**Task to complete**: Lines that contain the string "into" are the ones to list; copy all of them from the records.

Extracted material below:

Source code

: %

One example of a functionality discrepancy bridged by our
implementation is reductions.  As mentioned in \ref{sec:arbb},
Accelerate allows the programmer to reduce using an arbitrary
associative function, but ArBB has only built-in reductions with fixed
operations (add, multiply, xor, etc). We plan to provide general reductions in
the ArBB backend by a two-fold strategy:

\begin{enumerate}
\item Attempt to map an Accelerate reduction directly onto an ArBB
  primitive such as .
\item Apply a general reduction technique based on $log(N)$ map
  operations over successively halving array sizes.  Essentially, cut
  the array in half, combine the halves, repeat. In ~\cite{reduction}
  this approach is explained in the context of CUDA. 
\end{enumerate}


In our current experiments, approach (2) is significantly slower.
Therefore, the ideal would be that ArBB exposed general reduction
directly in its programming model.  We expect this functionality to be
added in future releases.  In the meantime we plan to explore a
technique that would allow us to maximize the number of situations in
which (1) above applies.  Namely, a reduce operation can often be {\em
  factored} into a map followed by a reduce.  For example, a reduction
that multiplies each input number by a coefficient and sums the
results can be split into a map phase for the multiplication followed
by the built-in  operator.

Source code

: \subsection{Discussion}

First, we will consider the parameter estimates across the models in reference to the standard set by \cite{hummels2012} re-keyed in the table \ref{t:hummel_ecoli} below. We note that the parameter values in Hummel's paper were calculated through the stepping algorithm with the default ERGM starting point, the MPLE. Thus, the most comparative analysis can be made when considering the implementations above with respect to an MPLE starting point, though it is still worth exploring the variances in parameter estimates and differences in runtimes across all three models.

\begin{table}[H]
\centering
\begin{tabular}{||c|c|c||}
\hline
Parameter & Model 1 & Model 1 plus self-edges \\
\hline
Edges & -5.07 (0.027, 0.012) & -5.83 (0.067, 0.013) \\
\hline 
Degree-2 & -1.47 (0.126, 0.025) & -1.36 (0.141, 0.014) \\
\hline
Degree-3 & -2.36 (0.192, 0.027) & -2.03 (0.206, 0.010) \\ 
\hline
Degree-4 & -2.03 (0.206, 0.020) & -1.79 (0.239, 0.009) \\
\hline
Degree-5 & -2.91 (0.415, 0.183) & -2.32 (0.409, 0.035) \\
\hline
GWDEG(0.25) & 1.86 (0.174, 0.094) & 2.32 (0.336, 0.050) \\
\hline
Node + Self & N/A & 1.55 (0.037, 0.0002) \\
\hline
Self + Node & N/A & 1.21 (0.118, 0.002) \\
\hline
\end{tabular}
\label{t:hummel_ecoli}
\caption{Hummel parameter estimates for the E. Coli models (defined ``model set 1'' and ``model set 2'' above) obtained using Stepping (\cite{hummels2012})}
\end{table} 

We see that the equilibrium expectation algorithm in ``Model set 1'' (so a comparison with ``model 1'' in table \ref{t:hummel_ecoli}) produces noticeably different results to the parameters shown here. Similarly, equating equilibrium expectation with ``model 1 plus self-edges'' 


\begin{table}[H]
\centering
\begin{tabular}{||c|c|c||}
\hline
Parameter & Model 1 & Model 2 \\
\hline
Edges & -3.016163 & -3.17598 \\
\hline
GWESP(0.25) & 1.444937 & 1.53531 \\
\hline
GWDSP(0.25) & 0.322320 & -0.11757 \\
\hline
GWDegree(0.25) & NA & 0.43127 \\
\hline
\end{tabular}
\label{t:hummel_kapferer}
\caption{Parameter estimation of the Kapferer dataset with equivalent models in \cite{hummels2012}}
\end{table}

End of Extracted material.

**Exercise response**:
  factored} into a map followed by a reduce.  For example, a reduction
results can be split into a map phase for the multiplication followed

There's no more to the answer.